### WORK INSTRUCTIONS:
In the material below, how many lines include the word "requCluster"? Write only the number.

### PROVIDED DATA:
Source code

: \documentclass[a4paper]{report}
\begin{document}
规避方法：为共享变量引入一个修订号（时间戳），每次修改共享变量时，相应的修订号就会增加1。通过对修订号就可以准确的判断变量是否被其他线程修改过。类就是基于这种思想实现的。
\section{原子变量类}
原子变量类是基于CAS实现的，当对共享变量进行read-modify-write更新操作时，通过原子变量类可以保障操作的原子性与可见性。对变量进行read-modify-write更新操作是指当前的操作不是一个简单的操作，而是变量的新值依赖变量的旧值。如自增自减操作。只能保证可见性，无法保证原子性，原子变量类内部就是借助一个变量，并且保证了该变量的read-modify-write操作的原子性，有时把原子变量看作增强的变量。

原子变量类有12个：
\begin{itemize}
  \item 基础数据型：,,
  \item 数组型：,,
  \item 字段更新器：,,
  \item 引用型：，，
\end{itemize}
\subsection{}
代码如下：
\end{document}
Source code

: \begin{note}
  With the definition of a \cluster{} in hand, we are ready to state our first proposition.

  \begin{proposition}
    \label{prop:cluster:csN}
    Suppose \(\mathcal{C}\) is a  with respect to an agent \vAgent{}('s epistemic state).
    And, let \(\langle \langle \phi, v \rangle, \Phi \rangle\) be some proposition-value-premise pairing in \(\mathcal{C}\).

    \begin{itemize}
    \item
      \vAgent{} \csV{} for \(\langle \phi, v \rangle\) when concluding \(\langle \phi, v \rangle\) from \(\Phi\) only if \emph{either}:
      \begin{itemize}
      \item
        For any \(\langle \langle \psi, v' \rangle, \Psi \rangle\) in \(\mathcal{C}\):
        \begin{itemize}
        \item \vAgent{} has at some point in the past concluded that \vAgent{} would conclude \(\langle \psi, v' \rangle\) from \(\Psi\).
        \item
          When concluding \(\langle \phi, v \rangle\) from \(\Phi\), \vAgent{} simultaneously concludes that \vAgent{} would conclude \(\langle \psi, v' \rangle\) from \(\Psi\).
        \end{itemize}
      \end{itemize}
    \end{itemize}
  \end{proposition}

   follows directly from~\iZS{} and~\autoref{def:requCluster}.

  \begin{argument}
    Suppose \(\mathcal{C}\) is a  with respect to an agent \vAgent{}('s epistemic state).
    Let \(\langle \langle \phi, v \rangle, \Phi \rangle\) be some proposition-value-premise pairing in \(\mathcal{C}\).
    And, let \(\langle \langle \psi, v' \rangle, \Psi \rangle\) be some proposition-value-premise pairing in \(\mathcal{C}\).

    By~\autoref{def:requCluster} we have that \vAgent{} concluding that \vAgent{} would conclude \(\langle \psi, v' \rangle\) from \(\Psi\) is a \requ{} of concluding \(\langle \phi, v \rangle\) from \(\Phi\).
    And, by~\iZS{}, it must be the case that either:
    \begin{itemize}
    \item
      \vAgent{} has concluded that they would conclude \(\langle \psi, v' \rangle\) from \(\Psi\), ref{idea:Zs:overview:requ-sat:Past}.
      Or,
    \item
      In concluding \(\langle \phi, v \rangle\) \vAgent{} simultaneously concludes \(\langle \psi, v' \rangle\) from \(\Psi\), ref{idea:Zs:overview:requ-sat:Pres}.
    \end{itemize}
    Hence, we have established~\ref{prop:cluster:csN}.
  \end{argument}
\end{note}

### ANSWER SECTION:
2